How to calm a conscience

Nobody likes to talk about killing people.  When the term mercy-killing was uttered a rustle of displeasure would be heard throughout the audience.  Here follows a list of preferred terms to use when killing patients with or without their consent.  All were used at the conference: granting relief, alleviating distress, initiating the dying process, aiding personal self-determination, supervising final autonomy decisions, terminating biological life, unrequested life terminations, life-terminating acts without explicit request, activating euthanaticums (giving poisons), non-treatment decisions, conservative treatment, responsive care for the dying, and many other euphemisms.  But above all – do not say killing!

The probable future

As R.A. de Moor pointed out in a brilliant presentation, the push for mercy-killing will continue to grow because of increasing secularization of Dutch society, acceptance of mercy-killing as an option, legalization of euthanasia, an aging population and degenerative and disabling illnesses such as AIDS, etc.

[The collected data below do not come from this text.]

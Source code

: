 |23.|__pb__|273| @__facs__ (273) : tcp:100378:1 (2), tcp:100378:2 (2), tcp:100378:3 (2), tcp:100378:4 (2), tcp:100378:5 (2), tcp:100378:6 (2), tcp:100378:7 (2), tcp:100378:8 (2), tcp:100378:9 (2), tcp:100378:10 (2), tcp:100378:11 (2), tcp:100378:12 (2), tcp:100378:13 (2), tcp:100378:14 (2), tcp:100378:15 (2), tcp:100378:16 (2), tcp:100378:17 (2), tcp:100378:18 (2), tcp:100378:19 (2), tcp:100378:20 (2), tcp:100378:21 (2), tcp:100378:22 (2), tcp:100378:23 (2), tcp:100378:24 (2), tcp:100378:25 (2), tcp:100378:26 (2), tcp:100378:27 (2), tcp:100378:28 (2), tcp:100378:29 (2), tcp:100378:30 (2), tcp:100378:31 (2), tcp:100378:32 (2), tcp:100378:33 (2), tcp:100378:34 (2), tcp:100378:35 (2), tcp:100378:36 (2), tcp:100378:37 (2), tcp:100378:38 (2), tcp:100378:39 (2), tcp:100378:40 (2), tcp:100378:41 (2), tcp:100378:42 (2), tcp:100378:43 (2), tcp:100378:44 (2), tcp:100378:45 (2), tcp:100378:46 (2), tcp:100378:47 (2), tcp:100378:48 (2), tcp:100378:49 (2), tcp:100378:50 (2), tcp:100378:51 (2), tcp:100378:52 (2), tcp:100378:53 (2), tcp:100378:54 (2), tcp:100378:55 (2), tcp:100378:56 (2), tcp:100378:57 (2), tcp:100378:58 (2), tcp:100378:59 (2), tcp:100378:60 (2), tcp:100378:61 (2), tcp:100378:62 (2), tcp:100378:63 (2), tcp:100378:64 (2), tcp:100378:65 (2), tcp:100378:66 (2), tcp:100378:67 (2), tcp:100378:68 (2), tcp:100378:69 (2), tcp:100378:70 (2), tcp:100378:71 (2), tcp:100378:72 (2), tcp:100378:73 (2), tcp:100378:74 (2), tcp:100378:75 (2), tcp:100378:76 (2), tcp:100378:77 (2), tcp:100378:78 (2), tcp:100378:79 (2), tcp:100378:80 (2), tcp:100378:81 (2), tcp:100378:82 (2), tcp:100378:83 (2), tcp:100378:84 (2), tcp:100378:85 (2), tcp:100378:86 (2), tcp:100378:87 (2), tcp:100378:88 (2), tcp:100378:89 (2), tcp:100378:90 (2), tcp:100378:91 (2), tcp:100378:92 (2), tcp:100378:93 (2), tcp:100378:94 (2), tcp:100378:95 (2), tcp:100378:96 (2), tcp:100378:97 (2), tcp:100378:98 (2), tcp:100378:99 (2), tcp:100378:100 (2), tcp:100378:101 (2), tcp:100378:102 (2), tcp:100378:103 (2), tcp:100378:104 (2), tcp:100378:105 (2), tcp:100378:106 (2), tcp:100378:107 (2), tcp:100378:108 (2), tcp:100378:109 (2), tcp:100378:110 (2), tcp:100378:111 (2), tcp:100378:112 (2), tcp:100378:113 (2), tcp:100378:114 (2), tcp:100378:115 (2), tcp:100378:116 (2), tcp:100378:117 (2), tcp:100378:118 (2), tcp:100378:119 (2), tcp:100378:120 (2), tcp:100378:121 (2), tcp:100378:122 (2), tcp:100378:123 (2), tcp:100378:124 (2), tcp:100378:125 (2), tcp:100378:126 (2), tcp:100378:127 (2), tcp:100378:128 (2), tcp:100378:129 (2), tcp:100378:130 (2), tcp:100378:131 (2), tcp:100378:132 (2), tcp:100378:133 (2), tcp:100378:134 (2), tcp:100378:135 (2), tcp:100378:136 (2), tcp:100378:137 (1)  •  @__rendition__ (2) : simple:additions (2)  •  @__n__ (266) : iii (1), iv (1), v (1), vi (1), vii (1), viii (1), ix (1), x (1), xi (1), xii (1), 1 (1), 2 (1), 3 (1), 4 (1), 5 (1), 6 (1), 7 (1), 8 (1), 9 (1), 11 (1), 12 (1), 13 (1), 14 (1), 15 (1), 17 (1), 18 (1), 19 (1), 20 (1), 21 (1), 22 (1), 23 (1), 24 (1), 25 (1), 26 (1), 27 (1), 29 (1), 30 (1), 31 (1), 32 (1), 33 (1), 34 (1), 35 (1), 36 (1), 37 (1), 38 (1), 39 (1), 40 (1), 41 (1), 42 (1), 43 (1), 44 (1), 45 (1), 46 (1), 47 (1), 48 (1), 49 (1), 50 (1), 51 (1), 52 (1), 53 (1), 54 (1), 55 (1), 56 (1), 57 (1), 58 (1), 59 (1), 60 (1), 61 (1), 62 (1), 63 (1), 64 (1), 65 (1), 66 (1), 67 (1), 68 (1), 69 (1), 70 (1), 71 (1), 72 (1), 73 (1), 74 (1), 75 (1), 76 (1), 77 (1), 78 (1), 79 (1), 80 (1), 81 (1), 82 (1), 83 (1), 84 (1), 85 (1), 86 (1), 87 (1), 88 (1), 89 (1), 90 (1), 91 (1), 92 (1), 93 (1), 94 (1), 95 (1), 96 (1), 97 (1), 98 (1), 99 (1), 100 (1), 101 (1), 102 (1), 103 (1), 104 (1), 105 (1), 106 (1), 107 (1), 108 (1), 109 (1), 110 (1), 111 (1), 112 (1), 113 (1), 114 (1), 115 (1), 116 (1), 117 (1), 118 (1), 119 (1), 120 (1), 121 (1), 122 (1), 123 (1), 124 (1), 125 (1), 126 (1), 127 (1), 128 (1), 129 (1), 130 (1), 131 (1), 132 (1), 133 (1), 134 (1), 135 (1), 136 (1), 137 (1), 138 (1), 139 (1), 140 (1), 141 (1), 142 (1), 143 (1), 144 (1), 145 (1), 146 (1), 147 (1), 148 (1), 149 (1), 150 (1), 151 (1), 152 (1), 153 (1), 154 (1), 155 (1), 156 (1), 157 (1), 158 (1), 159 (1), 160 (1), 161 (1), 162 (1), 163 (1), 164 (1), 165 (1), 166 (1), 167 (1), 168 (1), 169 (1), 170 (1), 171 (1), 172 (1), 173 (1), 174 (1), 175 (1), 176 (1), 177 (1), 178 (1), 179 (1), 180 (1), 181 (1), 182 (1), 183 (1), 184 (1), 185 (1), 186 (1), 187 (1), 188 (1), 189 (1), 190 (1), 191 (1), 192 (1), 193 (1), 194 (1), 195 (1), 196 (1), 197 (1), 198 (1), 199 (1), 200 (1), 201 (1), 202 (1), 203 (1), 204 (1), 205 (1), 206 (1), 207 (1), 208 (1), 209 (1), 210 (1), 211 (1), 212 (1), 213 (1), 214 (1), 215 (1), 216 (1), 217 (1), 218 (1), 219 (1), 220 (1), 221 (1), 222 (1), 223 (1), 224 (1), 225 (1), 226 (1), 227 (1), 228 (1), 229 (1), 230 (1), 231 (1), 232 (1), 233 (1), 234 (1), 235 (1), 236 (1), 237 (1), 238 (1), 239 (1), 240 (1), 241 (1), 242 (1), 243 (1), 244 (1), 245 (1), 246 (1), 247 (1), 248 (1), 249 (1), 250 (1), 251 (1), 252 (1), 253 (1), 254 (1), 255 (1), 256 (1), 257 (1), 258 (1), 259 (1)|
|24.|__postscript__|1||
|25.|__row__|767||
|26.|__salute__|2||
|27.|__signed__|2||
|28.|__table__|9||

Increasingly, health care providers will see killing of their patients as part of good health care where to respect the person may well mean killing her with or without her request.

An export product

Though most speakers insisted that the Netherlands is a unique case and that its model could not be exported to other countries, this is a very naïve and dishonest view.  Other countries are looking to the Netherlands as an example and pro-euthanasia groups (of which there were many members present at the Maastricht conference) want to import the model.  The Dutch are rightfully seen as a civilized and intelligent people who have handled their challenges with gritty determination.  Their effective legalization of euthanasia is seen as the route to go by many pro-mercy-killing pushers.

However, this year, the British House of Lords’ Select Committee on Medical Ethics came out against euthanasia and assisted suicide.  One of their main reasons for doing so was their trip to Holland where the dangers of legalizing euthanasia were obvious.  It would appear that enthusiasm for the Dutch model is not universal.

No goodbyes

Leaving the conference, one has several haunting thoughts.  First, the participants did not generally worry about the morality of killing or suicide.  Process and due procedure were what mattered and ethics were consigned to only a mild worry.

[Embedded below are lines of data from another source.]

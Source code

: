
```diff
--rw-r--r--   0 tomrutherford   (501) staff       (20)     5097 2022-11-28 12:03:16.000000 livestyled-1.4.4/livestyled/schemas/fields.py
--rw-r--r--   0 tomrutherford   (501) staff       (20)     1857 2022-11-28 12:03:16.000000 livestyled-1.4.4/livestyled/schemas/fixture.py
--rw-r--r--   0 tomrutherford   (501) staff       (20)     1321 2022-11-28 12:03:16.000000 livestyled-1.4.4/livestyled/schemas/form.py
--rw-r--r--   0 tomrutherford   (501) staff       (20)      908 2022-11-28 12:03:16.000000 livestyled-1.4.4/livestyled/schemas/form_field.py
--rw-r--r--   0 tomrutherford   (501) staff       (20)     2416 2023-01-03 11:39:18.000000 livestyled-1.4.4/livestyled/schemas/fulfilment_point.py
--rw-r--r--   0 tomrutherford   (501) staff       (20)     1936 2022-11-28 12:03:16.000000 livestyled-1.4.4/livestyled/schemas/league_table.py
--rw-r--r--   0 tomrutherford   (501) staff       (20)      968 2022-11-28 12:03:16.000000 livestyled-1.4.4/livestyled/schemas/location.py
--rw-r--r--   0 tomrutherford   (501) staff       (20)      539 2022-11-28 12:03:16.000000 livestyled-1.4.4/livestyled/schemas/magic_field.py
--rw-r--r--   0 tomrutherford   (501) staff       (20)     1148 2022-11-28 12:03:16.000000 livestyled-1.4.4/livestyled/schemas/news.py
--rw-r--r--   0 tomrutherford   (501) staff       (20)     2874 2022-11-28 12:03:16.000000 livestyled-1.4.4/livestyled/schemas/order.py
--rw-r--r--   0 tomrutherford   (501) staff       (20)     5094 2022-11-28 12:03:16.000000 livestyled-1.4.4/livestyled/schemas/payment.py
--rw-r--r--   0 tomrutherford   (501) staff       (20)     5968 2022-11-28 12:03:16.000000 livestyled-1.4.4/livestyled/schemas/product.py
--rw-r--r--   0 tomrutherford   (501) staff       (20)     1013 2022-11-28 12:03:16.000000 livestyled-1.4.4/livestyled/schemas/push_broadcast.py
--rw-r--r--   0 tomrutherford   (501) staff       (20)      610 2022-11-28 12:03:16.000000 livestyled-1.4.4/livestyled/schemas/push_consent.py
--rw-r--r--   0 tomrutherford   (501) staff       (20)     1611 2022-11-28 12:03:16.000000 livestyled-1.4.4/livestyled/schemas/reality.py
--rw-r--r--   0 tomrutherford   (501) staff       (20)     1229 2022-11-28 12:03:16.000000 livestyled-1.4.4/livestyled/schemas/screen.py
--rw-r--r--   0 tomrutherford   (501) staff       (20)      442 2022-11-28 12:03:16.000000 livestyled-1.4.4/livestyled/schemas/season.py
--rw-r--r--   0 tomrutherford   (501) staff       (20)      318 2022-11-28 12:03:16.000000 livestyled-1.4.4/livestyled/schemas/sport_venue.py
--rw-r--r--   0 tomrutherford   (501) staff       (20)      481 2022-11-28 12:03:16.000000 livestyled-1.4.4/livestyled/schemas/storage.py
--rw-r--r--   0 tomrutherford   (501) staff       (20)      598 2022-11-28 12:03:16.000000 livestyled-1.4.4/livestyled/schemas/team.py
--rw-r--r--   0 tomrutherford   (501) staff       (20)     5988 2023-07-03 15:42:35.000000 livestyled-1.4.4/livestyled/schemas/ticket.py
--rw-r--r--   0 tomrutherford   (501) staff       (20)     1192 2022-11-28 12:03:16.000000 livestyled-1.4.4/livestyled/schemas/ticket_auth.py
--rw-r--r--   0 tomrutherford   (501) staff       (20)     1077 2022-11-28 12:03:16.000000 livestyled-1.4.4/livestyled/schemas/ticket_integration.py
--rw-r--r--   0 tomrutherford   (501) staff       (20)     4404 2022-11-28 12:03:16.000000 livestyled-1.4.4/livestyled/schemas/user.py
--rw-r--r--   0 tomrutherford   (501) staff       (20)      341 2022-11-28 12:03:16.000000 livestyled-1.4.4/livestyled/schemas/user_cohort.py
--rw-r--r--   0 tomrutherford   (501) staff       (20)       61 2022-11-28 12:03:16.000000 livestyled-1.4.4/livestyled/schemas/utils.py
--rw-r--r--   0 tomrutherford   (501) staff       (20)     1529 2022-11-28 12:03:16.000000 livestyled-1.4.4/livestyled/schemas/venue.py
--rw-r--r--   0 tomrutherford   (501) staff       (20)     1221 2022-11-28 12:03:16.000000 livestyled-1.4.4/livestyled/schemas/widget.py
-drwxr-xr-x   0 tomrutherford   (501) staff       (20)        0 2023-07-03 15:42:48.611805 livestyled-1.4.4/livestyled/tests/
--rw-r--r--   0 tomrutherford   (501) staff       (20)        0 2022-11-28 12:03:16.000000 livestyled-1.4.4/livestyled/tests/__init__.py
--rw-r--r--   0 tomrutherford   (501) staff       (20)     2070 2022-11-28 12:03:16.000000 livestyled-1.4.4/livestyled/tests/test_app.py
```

Secondly, nobody was overtly ashamed about what they were doing and promoting – killing patients – if one overlooks the language gymnastics.

Thirdly, the terms and methods used to bring in euthanasia are eerily similar to how abortion was brought into Canada.

Lastly, all the pieces seem to be in place here for the same process.  We don’t have to wonder at what the future will look like with euthanasia.  Just buy a ticket to the Netherlands or read their reports.  The future is now.

There is no saying goodbye to the Dutch practice of euthanasia/mercy-killing.  There is only the hard work necessary to make sure that the grey clouds of Maastricht do not come to hover over Canada.